%%

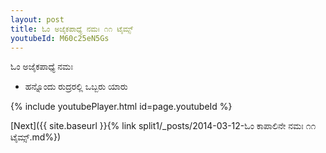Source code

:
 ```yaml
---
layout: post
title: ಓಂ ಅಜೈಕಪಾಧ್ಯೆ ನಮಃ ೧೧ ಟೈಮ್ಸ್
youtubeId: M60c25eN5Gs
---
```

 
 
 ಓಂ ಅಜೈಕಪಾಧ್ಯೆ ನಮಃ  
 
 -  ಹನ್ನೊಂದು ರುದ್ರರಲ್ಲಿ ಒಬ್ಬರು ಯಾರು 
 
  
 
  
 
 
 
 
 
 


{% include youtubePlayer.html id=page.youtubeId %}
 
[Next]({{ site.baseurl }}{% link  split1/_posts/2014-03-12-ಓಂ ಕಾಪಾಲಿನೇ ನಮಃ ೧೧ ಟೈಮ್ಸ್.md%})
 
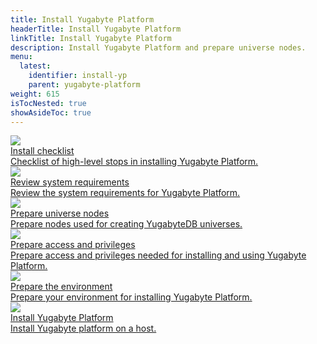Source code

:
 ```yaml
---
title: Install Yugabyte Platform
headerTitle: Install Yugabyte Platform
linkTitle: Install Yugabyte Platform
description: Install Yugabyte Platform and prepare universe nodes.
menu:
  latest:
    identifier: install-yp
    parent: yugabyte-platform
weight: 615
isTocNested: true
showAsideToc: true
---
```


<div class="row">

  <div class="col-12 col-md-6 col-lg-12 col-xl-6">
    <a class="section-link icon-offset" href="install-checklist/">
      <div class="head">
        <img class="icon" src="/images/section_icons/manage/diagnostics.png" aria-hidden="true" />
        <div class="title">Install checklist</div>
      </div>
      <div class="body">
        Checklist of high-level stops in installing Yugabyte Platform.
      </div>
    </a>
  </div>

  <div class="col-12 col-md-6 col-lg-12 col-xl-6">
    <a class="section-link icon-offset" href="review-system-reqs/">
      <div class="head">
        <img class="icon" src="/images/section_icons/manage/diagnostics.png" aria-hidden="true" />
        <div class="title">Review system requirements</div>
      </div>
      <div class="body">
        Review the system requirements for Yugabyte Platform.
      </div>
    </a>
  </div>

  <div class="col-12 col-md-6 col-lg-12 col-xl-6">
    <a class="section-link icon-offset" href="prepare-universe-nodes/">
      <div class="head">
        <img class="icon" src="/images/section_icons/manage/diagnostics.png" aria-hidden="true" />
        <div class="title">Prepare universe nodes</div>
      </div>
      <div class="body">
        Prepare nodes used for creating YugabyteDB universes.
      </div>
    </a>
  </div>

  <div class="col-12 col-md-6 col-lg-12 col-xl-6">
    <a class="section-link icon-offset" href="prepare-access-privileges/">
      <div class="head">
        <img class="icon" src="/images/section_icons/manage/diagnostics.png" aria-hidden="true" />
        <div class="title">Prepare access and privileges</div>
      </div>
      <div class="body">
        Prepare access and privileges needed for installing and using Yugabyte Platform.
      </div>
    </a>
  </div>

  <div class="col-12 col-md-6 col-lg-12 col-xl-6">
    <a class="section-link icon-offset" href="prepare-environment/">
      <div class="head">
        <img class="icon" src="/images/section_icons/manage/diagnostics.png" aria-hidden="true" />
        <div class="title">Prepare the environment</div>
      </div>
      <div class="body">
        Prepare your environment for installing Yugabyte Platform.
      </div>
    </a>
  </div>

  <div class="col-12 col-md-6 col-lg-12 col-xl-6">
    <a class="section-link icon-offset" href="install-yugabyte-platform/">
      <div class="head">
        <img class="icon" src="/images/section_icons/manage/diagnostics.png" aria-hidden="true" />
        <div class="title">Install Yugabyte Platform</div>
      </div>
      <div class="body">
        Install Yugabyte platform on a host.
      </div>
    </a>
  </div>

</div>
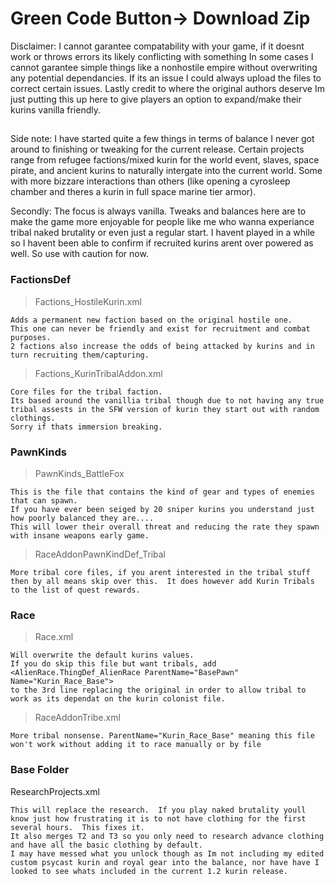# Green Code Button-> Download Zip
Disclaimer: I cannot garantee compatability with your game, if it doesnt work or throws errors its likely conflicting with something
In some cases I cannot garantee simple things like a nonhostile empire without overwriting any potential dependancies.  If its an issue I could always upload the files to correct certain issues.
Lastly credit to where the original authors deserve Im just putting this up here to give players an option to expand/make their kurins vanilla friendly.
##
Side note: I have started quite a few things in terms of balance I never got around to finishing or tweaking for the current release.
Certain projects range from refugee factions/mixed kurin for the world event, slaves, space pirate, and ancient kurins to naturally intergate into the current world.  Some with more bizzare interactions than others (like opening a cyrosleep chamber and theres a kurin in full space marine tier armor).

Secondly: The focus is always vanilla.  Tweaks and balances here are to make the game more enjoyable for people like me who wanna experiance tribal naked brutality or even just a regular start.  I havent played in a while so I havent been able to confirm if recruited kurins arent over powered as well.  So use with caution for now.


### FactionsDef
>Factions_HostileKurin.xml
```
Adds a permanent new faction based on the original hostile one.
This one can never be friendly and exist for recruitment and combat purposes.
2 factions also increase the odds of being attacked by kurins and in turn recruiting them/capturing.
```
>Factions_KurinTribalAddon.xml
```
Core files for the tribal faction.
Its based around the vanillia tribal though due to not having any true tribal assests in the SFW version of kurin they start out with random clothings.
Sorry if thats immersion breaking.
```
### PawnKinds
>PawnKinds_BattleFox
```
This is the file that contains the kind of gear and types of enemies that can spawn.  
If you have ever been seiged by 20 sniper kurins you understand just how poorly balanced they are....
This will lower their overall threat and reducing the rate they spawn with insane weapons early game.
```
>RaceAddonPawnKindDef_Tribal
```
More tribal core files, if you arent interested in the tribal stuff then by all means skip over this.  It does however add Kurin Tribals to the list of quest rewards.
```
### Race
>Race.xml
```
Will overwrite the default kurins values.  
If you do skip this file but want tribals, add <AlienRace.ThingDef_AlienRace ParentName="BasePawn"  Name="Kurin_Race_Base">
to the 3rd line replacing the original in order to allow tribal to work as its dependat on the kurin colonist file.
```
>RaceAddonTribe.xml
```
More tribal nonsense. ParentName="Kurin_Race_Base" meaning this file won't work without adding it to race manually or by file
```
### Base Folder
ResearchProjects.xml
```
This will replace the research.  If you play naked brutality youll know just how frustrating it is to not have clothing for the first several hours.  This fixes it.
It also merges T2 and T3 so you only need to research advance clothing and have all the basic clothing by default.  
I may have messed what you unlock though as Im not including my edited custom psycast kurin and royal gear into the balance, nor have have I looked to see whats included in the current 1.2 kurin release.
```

%%

* **AIM OF THE EXERCISE**: Look through the entries. Copy out each line with "brutality" in it.

* **SOLUTION FOR THIS PROBLEM**:
Secondly: The focus is always vanilla.  Tweaks and balances here are to make the game more enjoyable for people like me who wanna experiance tribal naked brutality or even just a regular start.  I havent played in a while so I havent been able to confirm if recruited kurins arent over powered as well.  So use with caution for now.
This will replace the research.  If you play naked brutality youll know just how frustrating it is to not have clothing for the first several hours.  This fixes it.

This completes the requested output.